GIVEN ENTRIES section start
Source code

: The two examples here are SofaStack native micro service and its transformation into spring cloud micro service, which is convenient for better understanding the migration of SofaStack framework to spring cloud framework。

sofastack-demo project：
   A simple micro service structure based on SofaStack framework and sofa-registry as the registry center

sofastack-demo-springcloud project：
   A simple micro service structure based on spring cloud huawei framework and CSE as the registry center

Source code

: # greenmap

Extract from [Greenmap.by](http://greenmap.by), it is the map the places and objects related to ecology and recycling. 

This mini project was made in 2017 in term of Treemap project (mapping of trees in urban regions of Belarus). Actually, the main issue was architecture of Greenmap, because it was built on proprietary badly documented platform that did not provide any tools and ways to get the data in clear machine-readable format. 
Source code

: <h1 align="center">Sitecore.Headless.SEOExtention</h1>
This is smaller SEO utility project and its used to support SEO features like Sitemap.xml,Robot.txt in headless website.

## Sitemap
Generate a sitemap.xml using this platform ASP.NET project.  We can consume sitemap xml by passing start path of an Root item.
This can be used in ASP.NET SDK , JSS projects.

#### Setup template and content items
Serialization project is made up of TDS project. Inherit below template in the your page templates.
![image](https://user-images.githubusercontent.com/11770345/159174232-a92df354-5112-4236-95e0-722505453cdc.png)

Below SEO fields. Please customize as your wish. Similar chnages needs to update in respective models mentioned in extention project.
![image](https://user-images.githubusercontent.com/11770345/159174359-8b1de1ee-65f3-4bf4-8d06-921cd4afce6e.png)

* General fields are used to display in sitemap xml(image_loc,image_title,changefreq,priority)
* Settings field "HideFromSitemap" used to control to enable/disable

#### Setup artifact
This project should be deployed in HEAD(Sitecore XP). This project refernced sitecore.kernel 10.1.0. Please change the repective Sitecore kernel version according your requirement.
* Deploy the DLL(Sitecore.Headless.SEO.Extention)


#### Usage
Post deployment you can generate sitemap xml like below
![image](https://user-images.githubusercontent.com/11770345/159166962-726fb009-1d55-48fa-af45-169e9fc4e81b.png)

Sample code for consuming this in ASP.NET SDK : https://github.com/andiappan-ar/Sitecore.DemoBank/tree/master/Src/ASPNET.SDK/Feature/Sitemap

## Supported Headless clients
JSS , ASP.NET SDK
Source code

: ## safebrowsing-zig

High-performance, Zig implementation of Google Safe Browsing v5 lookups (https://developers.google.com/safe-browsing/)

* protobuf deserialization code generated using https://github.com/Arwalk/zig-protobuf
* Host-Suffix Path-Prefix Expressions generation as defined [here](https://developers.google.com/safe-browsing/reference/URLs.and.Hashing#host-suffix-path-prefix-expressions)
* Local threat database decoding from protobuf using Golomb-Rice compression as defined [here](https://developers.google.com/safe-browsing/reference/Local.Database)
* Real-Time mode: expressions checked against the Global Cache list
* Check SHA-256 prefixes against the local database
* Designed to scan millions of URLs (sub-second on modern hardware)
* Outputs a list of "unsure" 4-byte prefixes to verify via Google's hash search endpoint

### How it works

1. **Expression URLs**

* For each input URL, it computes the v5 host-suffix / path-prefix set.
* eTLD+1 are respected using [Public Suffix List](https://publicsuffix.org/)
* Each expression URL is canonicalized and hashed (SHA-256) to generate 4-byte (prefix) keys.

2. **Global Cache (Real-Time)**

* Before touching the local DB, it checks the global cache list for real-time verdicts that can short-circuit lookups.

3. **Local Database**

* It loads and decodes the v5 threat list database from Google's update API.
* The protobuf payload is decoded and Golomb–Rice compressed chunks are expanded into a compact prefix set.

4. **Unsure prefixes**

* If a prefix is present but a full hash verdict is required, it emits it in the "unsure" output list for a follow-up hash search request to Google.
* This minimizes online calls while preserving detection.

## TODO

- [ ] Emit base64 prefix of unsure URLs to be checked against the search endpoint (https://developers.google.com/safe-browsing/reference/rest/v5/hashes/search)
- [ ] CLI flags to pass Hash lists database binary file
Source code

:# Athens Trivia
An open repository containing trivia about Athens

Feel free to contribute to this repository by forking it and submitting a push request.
GIVEN ENTRIES section end
### EXERCISE AIM:
Please report how many lines of the entries above contain the string "used". Reply with only the number.

### RESPONSE BELOW:
4